Aww, hon <hugs> been there done that and got the t-shirt.
You sound a lot like me. In any kind of social setting, a party for example, my common sense seems to take a vacation and I have a hard time resisting goodies. I come up with a zillion excuses like "everyone else is having some, I'll look like a snoot if I don't have any" and "it's a party, it's special" and "I'll just have one...it won't hurt." One turns into two which turns into a desperate need to eat eat eat. I seriously get anxious and agitated trying to think how I can eat more without seeming obviously piggish. Whether it's sneaking more when nobody is looking, sneaking it and eating it away from the others, or just shamelessly eating. Either way, I hate myself the whole time, but I keep going. The more I eat, the more I think "well screw it" and eat more. Also like you, I'll feel full and sick and angry at myself but a little while later I want more more more because why not? The day is already ruined. My binges are an all day event.

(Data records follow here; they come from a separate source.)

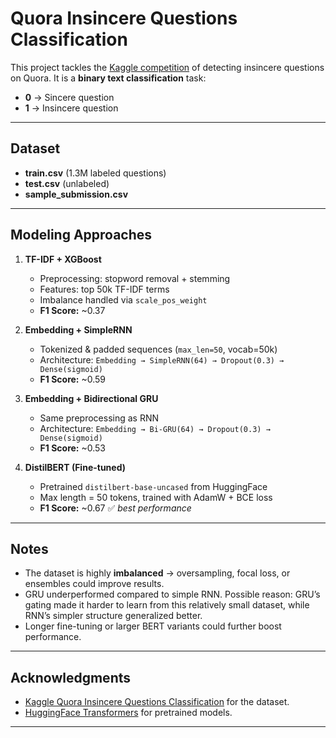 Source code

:# Quora Insincere Questions Classification

This project tackles the [Kaggle competition](https://www.kaggle.com/competitions/quora-insincere-questions-classification) of detecting insincere questions on Quora. It is a **binary text classification** task:

- **0** → Sincere question  
- **1** → Insincere question  

---

## Dataset
- **train.csv** (1.3M labeled questions)  
- **test.csv** (unlabeled)  
- **sample_submission.csv**  

---

## Modeling Approaches

1. **TF-IDF + XGBoost**  
   - Preprocessing: stopword removal + stemming  
   - Features: top 50k TF-IDF terms  
   - Imbalance handled via `scale_pos_weight`  
   - **F1 Score:** ~0.37  

2. **Embedding + SimpleRNN**  
   - Tokenized & padded sequences (`max_len=50`, vocab=50k)  
   - Architecture: `Embedding → SimpleRNN(64) → Dropout(0.3) → Dense(sigmoid)`  
   - **F1 Score:** ~0.59  

3. **Embedding + Bidirectional GRU**  
   - Same preprocessing as RNN  
   - Architecture: `Embedding → Bi-GRU(64) → Dropout(0.3) → Dense(sigmoid)`  
   - **F1 Score:** ~0.53  

4. **DistilBERT (Fine-tuned)**  
   - Pretrained `distilbert-base-uncased` from HuggingFace  
   - Max length = 50 tokens, trained with AdamW + BCE loss  
   - **F1 Score:** ~0.67 ✅ *best performance*  

---

## Notes
- The dataset is highly **imbalanced** → oversampling, focal loss, or ensembles could improve results.  
- GRU underperformed compared to simple RNN. Possible reason: GRU’s gating made it harder to learn from this relatively small dataset, while RNN’s simpler structure generalized better.
- Longer fine-tuning or larger BERT variants could further boost performance.

---

## Acknowledgments
- [Kaggle Quora Insincere Questions Classification](https://www.kaggle.com) for the dataset.  
- [HuggingFace Transformers](https://huggingface.co/transformers/) for pretrained models.  

---
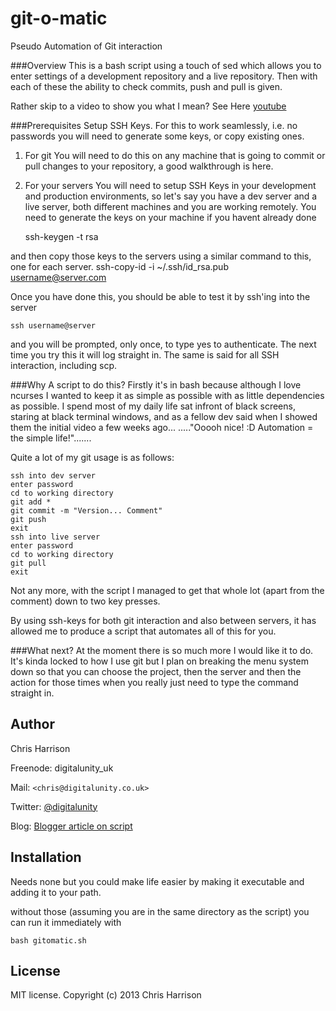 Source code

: git-o-matic
===========

Pseudo Automation of Git interaction

###Overview
This is a bash script using a touch of sed which allows you to enter settings of a development repository and a live repository. Then with each of these the ability to check commits, push and pull is given.

Rather skip to a video to show you what I mean? See Here [youtube](http://www.youtube.com/watch?v=e9RhZfJ0T-Q&feature=youtu.be)

###Prerequisites
Setup SSH Keys.
For this to work seamlessly, i.e. no passwords you will need to generate some keys, or copy existing ones.

1) For git
You will need to do this on any machine that is going to commit or pull changes to your repository, a good walkthrough is here.

2) For your servers
You will need to setup SSH Keys in your development and production environments, so let's say you have a dev server and a live server, both different machines and you are working remotely. You need to generate the keys on your machine if you havent already done 

	ssh-keygen -t rsa

and then copy those keys to the servers using a similar command to this, one for each server.
	ssh-copy-id -i ~/.ssh/id_rsa.pub username@server.com

Once you have done this, you should be able to test it by ssh'ing into the server

	ssh username@server

and you will be prompted, only once, to type yes to authenticate. The next time you try this it will log straight in. The same is said for all SSH interaction, including scp.


###Why A script to do this?
Firstly it's in bash because although I love ncurses I wanted to keep it as simple as possible with as little dependencies as possible.
I spend most of my daily life sat infront of black screens, staring at black terminal windows, and as a fellow dev said when I showed them the initial video a few weeks ago...
....."Ooooh nice! :D Automation = the simple life!".......

Quite a lot of my git usage is as follows:

	ssh into dev server
	enter password
	cd to working directory
	git add *
	git commit -m "Version... Comment"
	git push
	exit
	ssh into live server
	enter password
	cd to working directory
	git pull
	exit

Not any more, with the script I managed to get that whole lot (apart from the comment) down to two key presses.

By using ssh-keys for both git interaction and also between servers, it has allowed me to produce a script that automates all of this for you.

###What next?
At the moment there is so much more I would like it to do. It's kinda locked to how I use git but I plan on breaking the menu system down so that you can choose the project, then the server and then the action for those times when you really just need to type the command straight in.

Author
------

Chris Harrison

Freenode:	digitalunity_uk

Mail:		`<chris@digitalunity.co.uk>`

Twitter: 	[@digitalunity](https://twitter.com/digitalunity)

Blog:		[Blogger article on script](http://digitalunity.blogspot.co.uk/2013/10/git-automation.html)

Installation
------------

Needs none but you could make life easier by making it executable and adding it to your path.

without those (assuming you are in the same directory as the script) you can run it immediately with

	bash gitomatic.sh

License
-------

MIT license. Copyright (c) 2013 Chris Harrison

I feel for you because I have SO been there. I also still struggle with the issue, so I can't give you magic words to fix it. But my best advice is to FORGIVE yourself. This one bad day won't ruin your efforts, it won't matter in the long run, and no permanant damage is done. Please do not feel that you need to punish yourself by restricting calories later on. I fell into this pattern a few weeks ago, and it was scary. I binged, was mad at myself so I restricted. The more I restricted, the more I wanted to eat (surprising, isn't it? When you try to starve yourself your brain tells you to eat...weird, huh), so I binged again. Bigger binges led to stricter restrictions. All the way until I was eating 500 cal/day for over a week. All because I couldn't let one bad day go and forgive myself.